This paper explores the cultural negotiations between debt and inheritance endemic to diasporic literature. In particular, it focuses on the contradictions structuring these negotiations, which are seen as embodied in the ghost figures employed by Chinese-Canadian novelist Wayson Choy. Choy was raised in Vancouver’s Chinatown, and his writings (including two novels and a memoir) explore the difficulties of affiliating transnation-ally while remaining embedded in national space. These difficulties stem from the uniquely diasporic dialectic between reification and remembrance—or fixed debt and flexible inheritance—underlying not only Choy’s writings, but also diasporic literature generally. As I will demonstrate, Choy’s tendency to “ghost” objects responds to a need in diasporic texts for multivalent symbols that can embody the indeterminacies characterizing diasporic desire. Diasporic desire invokes the desire for a homeland state and related isomorphism of land, culture and language. As Ivy Wilson and Ayo Coly note, “Nearly all articulations of diasporas share a set of common identifications, including dispersal from a homeland and marginalization in a host location as well as memorialization of and a desire to return to that homeland” (416). This desire for return manifests in a debt to the real and/or imagined homeland in question, whose very inaccessibility fixes physical and psychological displacement as a diasporic cultural heritage. This fixation, I argue, ultimately evokes [End Page 55] conservative forms of nostalgia that complicate the close association between Canadian national literary identity and certain key strains of postmodernist theory.

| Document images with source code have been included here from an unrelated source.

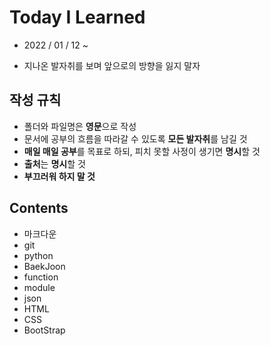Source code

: # Today I Learned

* 2022 / 01 / 12 ~

* 지나온 발자취를 보며 앞으로의 방향을 잃지 말자

  

## 작성 규칙

* 폴더와 파일명은 **영문**으로 작성
* 문서에 공부의 흐름을 따라갈 수 있도록 **모든 발자취**를 남길 것
* **매일 매일 공부**를 목표로 하되, 피치 못할 사정이 생기면 **명시**할 것
* **출처**는 **명시**할 것
* **부끄러워 하지 말 것**

## Contents

* 마크다운
* git
* python
* BaekJoon
* function
* module
* json
* HTML
* CSS
* BootStrap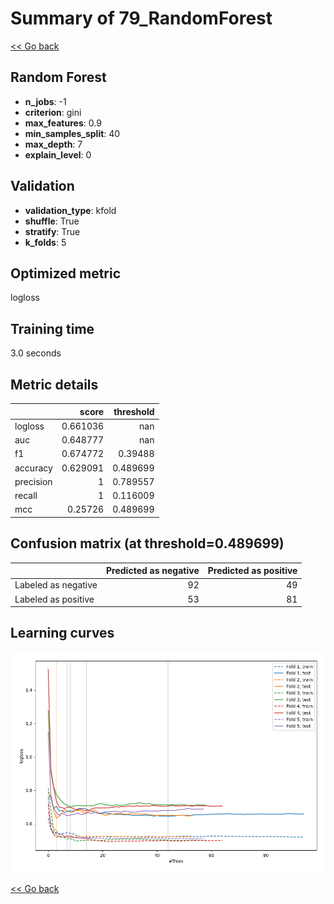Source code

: # Summary of 79_RandomForest

[<< Go back](../README.md)


## Random Forest
- **n_jobs**: -1
- **criterion**: gini
- **max_features**: 0.9
- **min_samples_split**: 40
- **max_depth**: 7
- **explain_level**: 0

## Validation
 - **validation_type**: kfold
 - **shuffle**: True
 - **stratify**: True
 - **k_folds**: 5

## Optimized metric
logloss

## Training time

3.0 seconds

## Metric details
|           |    score |   threshold |
|:----------|---------:|------------:|
| logloss   | 0.661036 |  nan        |
| auc       | 0.648777 |  nan        |
| f1        | 0.674772 |    0.39488  |
| accuracy  | 0.629091 |    0.489699 |
| precision | 1        |    0.789557 |
| recall    | 1        |    0.116009 |
| mcc       | 0.25726  |    0.489699 |


## Confusion matrix (at threshold=0.489699)
|                     |   Predicted as negative |   Predicted as positive |
|:--------------------|------------------------:|------------------------:|
| Labeled as negative |                      92 |                      49 |
| Labeled as positive |                      53 |                      81 |

## Learning curves
![Learning curves](learning_curves.png)

[<< Go back](../README.md)
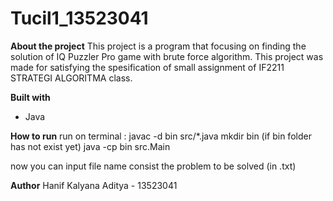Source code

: # Tucil1_13523041
 
**About the project**
This project is a program that focusing on finding the solution of IQ Puzzler Pro game with brute force algorithm. This project was made for satisfying the spesification of small assignment of IF2211 STRATEGI ALGORITMA class.

**Built with**
- Java

**How to run**
run on terminal :
javac -d bin src/*.java
mkdir bin (if bin folder has not exist yet)
java -cp bin src.Main

now you can input file name consist the problem to be solved (in .txt)

**Author**
Hanif Kalyana Aditya - 13523041
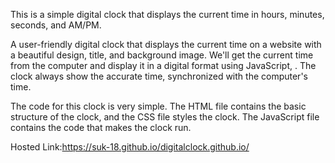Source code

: This is a simple digital clock that displays the current time in hours, minutes, seconds, and AM/PM.

A user-friendly digital clock that displays the current time on a website with a beautiful design, title, and background image. We'll get the current time from the computer and display it in a digital format using JavaScript, . The clock always show the accurate time, synchronized with the computer's time.

The code for this clock is very simple. The HTML file contains the basic structure of the clock, and the CSS file styles the clock. The JavaScript file contains the code that makes the clock run.

Hosted Link:https://suk-18.github.io/digitalclock.github.io/
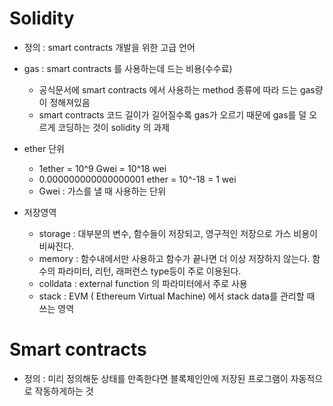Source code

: # Solidity

- 정의 : smart contracts 개발을 위한 고급 언어

- gas : smart contracts 를 사용하는데 드는 비용(수수료)

  - 공식문서에 smart contracts 에서 사용하는 method 종류에 따라 드는 gas량이 정해져있음
  - smart contracts 코드 길이가 길어질수록 gas가 오르기 때문에 gas를 덜 오르게 코딩하는 것이 solidity 의 과제

- ether 단위

  - 1ether = 10^9 Gwei = 10^18 wei
  - 0.000000000000000001 ether = 10^-18 = 1 wei
  - Gwei : 가스를 낼 때 사용하는 단위

- 저장영역
  - storage : 대부분의 변수, 함수들이 저장되고, 영구적인 저장으로 가스 비용이 비싸진다.
  - memory : 함수내에서만 사용하고 함수가 끝나면 더 이상 저장하지 않는다. 함수의 파라미터, 리턴, 래퍼런스 type등이 주로 이용된다.
  - colldata : external function 의 파라미터에서 주로 사용
  - stack : EVM ( Ethereum Virtual Machine) 에서 stack data를 관리할 때 쓰는 영역

# Smart contracts

- 정의 : 미리 정의해둔 상태를 만족한다면 블록체인안에 저장된 프로그램이 자동적으로 작동하게하는 것
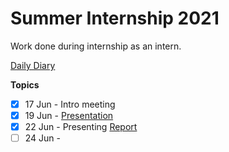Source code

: # Summer Internship 2021
Work done during internship as an intern.

[Daily Diary](https://drive.google.com/file/d/1vzhcxxSoSf_OZIByWQOfgkHjz5kGXiLD/view?usp=sharing)

**Topics**
- [x]  17 Jun - Intro meeting
- [x]  19 Jun - [Presentation](https://www.canva.com/design/DAEhwUWb_iA/FFdQKlwejXGq4I0RmJnvEQ/view?utm_content=DAEhwUWb_iA&utm_campaign=designshare&utm_medium=link&utm_source=sharebutton)
- [x]  22 Jun - Presenting [Report](https://github.com/prakhar-luke/summer_internship_2021/blob/040217ceeb3a064a91e1ce7de5eaa68c61b12a55/reports/WEEK%202%20REPORT.pdf)
- [ ]  24 Jun - 
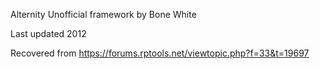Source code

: Alternity Unofficial framework by Bone White

Last updated 2012

Recovered from https://forums.rptools.net/viewtopic.php?f=33&t=19697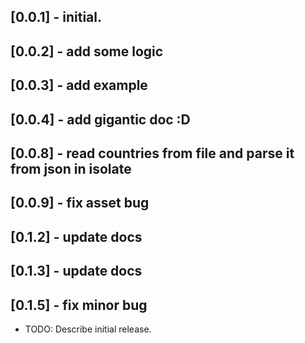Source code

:## [0.0.1] - initial.
## [0.0.2] - add some logic
## [0.0.3] - add example
## [0.0.4] - add gigantic doc :D
## [0.0.8] - read countries from file and parse it from json in isolate
## [0.0.9] - fix asset bug
## [0.1.2] - update docs
## [0.1.3] - update docs
## [0.1.5] - fix minor bug

* TODO: Describe initial release.
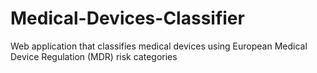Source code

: # Medical-Devices-Classifier
Web application that classifies medical devices using European Medical Device Regulation (MDR) risk categories
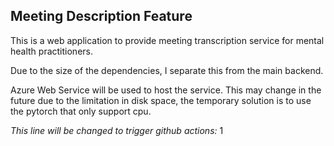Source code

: ## Meeting Description Feature

This is a web application to provide meeting transcription service for mental health practitioners.

Due to the size of the dependencies, I separate this from the main backend.

Azure Web Service will be used to host the service. This may change in the future due to the limitation in disk space, the temporary solution is to use the pytorch that only support cpu.

_This line will be changed to trigger github actions:_ 1
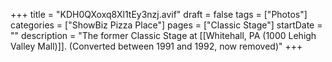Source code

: +++
title = "KDH0QXoxq8Xl1tEy3nzj.avif"
draft = false
tags = ["Photos"]
categories = ["ShowBiz Pizza Place"]
pages = ["Classic Stage"]
startDate = ""
description = "The former Classic Stage at [[Whitehall, PA (1000 Lehigh Valley Mall)]]. (Converted between 1991 and 1992, now removed)"
+++
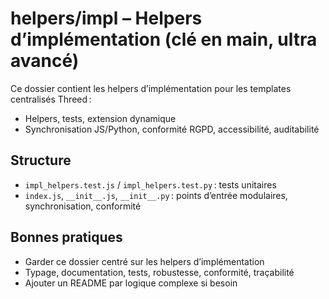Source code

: # helpers/impl – Helpers d’implémentation (clé en main, ultra avancé)

Ce dossier contient les helpers d’implémentation pour les templates centralisés Threed :
- Helpers, tests, extension dynamique
- Synchronisation JS/Python, conformité RGPD, accessibilité, auditabilité

## Structure
- `impl_helpers.test.js` / `impl_helpers.test.py` : tests unitaires
- `index.js`, `__init__.js`, `__init__.py` : points d’entrée modulaires, synchronisation, conformité

## Bonnes pratiques
- Garder ce dossier centré sur les helpers d’implémentation
- Typage, documentation, tests, robustesse, conformité, traçabilité
- Ajouter un README par logique complexe si besoin
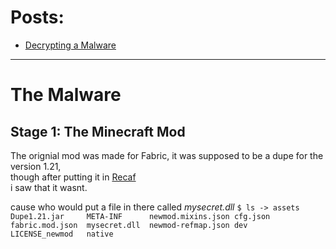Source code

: 
# Posts: 

 - [Decrypting a Malware](#the-malware)

---

# The Malware
## Stage 1: The Minecraft Mod

The orignial mod was made for Fabric, it was supposed to be a dupe for the version 1.21,  
though after putting it in [Recaf](https://github.com/Col-E/Recaf)  
i saw that it wasnt.

cause who would put a file in there called *mysecret.dll*
`
$ ls
-> assets    Dupe1.21.jar     META-INF      newmod.mixins.json
   cfg.json  fabric.mod.json  mysecret.dll  newmod-refmap.json
   dev       LICENSE_newmod   native
`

In all of Choy’s writings to date, an ornamental jade peony assumes the role of ghosted object-of-desire. The consistency with which this stone is associated with the ghost of a family matriarch begs the question: why associate the stone with a ghost, instead of a person? This symbolic layering stands out for its excessive mediation. Why keep a memento—a physical reminder—of a ghost, of all things? The association between ghost and peony, moreover, provides Choy’s narrative dénouement on more than one occasion, which invites readings that explore its apparent ability to resolve textual conflicts. But what is resolved by such a figure? The symbolic fusion of ghost and jade, I argue, struggles to stitch up the contradictions between debt and inheritance observed in diasporic contexts: it prevents inheritances from becoming debts, when debts are understood as inescapable cultural obligations, while at the same time producing the loose impression of fixed and therefore transmittable diasporic legacies, or inheritances. These concerns run rampant in diasporic texts, and yet, they have not been adequately addressed in accounts of Canadian literary identity that lean heavily on postmodernist readings that valorize the fluid, unfixed play of signification. From an intra-textual analysis of Choy’s work, therefore, I hope to build towards some broader claims about how diasporic texts might complicate such readings and provide new methodologies for approaching Canadian literature and Canadian national identity.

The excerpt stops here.